↓↓↓

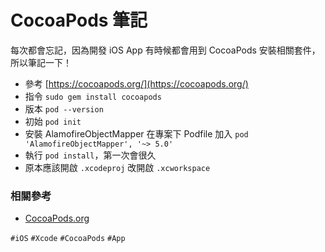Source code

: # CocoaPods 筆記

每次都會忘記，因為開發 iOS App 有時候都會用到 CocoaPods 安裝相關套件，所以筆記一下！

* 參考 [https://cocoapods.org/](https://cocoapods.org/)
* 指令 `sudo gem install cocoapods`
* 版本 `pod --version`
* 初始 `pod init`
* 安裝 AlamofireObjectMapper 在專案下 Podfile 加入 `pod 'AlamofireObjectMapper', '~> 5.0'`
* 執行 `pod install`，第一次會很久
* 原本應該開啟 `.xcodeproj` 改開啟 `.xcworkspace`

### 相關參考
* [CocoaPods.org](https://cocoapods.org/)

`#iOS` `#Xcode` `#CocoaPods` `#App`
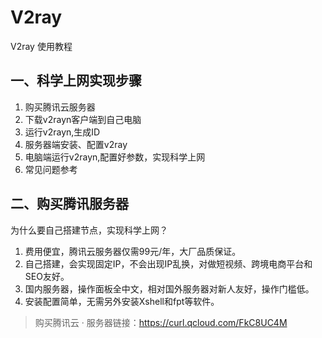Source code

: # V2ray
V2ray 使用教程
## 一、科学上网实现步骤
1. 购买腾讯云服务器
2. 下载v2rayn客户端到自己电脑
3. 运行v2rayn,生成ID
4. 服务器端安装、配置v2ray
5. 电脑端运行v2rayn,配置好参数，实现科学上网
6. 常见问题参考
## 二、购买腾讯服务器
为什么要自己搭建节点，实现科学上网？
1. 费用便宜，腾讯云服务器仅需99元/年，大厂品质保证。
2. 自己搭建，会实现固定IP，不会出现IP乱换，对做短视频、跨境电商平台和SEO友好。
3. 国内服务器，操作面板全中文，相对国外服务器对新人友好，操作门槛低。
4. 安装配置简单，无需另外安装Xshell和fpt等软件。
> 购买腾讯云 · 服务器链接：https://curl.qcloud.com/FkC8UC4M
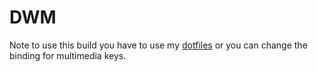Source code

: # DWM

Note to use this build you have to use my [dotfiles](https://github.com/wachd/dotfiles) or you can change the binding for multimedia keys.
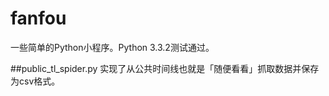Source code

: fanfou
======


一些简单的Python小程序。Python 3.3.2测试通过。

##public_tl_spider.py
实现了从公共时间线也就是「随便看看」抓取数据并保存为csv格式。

↑↑↑
↓↓↓

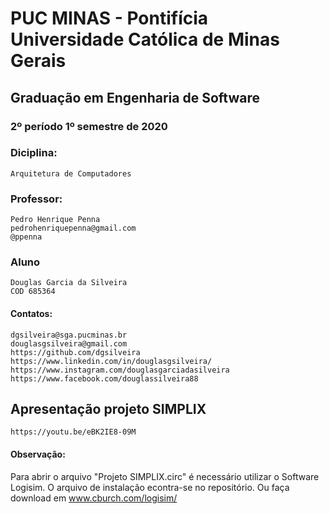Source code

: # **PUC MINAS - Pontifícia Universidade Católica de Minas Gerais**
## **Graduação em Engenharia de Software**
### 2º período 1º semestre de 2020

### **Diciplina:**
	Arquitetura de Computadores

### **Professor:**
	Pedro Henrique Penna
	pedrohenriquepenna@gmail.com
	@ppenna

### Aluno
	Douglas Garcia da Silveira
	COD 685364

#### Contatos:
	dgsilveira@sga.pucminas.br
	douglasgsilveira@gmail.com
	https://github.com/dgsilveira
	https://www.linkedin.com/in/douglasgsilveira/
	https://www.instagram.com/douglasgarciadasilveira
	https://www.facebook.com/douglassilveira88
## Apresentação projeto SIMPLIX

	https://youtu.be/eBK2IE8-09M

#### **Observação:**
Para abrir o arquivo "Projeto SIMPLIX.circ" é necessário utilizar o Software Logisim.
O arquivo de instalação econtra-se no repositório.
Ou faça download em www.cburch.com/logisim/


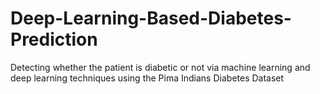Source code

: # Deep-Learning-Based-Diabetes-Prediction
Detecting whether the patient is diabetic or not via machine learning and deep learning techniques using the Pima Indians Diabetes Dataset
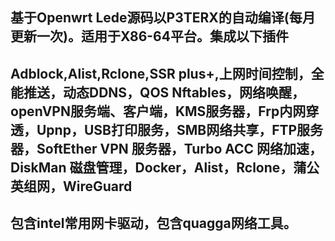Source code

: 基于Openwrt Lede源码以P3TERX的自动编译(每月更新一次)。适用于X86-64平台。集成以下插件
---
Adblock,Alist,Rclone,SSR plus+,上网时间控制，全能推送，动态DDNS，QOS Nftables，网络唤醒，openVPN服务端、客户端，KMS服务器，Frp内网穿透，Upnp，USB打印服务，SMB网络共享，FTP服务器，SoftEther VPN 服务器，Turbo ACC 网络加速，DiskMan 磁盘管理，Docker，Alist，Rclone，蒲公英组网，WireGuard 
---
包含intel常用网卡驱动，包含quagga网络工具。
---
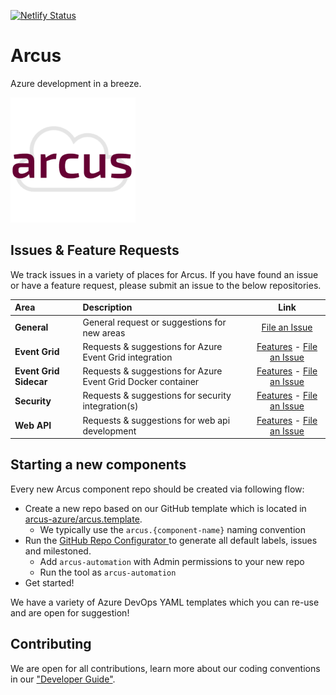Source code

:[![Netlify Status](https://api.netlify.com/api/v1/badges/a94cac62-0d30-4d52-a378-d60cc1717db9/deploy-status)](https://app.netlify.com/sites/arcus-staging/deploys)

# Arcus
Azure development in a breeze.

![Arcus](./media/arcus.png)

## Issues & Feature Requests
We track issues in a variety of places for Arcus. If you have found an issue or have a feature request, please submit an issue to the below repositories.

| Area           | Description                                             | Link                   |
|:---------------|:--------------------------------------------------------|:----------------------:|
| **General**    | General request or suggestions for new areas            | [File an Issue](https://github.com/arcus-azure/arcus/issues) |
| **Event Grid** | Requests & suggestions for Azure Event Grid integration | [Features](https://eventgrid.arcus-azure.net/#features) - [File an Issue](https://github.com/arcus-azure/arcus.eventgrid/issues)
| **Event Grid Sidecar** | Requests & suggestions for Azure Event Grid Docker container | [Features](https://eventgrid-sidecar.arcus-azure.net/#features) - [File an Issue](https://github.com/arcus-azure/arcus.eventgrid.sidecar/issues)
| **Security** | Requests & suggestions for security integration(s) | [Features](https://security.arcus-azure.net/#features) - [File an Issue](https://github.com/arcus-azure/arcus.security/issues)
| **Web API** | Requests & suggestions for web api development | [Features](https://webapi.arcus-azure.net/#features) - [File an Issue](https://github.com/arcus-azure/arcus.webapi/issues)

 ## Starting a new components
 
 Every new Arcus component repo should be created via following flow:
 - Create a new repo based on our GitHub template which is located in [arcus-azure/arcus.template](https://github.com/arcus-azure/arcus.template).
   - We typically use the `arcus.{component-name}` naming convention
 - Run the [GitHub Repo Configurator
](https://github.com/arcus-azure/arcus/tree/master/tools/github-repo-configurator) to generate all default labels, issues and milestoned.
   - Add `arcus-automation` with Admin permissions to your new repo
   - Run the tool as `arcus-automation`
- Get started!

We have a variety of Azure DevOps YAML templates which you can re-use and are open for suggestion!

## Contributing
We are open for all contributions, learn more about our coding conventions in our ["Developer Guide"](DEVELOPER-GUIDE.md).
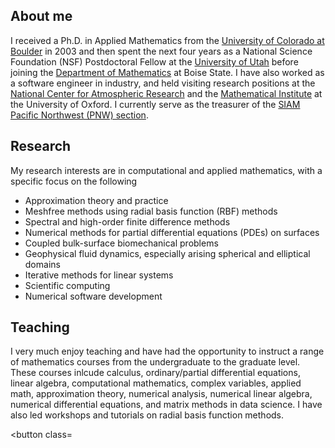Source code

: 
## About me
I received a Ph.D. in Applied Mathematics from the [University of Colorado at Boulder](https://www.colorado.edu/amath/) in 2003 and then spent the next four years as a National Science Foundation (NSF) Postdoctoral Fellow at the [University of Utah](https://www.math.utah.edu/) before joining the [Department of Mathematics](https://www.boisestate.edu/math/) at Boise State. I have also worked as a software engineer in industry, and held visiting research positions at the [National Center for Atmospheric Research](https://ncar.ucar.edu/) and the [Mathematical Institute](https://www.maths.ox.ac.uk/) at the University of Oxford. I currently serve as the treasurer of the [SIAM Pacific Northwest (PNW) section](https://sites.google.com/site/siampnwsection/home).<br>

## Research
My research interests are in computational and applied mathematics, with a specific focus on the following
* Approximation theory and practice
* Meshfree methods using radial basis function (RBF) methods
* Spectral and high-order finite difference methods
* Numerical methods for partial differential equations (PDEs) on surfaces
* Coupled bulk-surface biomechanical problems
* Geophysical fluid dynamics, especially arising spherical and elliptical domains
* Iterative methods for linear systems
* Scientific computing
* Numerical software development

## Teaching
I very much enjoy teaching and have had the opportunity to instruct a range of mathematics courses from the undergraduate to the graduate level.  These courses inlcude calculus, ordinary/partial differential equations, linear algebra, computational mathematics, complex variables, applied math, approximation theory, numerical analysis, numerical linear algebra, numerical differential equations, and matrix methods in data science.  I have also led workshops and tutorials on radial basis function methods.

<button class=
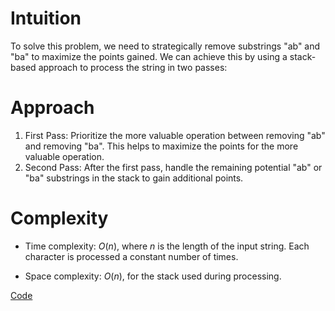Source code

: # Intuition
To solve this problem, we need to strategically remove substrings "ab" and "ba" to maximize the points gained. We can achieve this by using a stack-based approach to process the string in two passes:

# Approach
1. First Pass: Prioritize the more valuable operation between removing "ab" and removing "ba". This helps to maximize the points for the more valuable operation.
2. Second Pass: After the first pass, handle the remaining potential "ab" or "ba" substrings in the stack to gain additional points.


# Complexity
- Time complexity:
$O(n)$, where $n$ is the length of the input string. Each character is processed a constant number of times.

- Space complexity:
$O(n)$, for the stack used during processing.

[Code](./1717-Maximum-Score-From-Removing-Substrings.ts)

↑↑↑

### WORK ORDER
Exactly the lines above from the one that contains "issues and milestoned." down to the one that contains "## About me" are to be output, both ends kept and pictures omitted.

### SOLUTION
](https://github.com/arcus-azure/arcus/tree/master/tools/github-repo-configurator) to generate all default labels, issues and milestoned.
   - Add `arcus-automation` with Admin permissions to your new repo
   - Run the tool as `arcus-automation`
- Get started!

We have a variety of Azure DevOps YAML templates which you can re-use and are open for suggestion!

## Contributing
We are open for all contributions, learn more about our coding conventions in our ["Developer Guide"](DEVELOPER-GUIDE.md).
Source code

: 
## About me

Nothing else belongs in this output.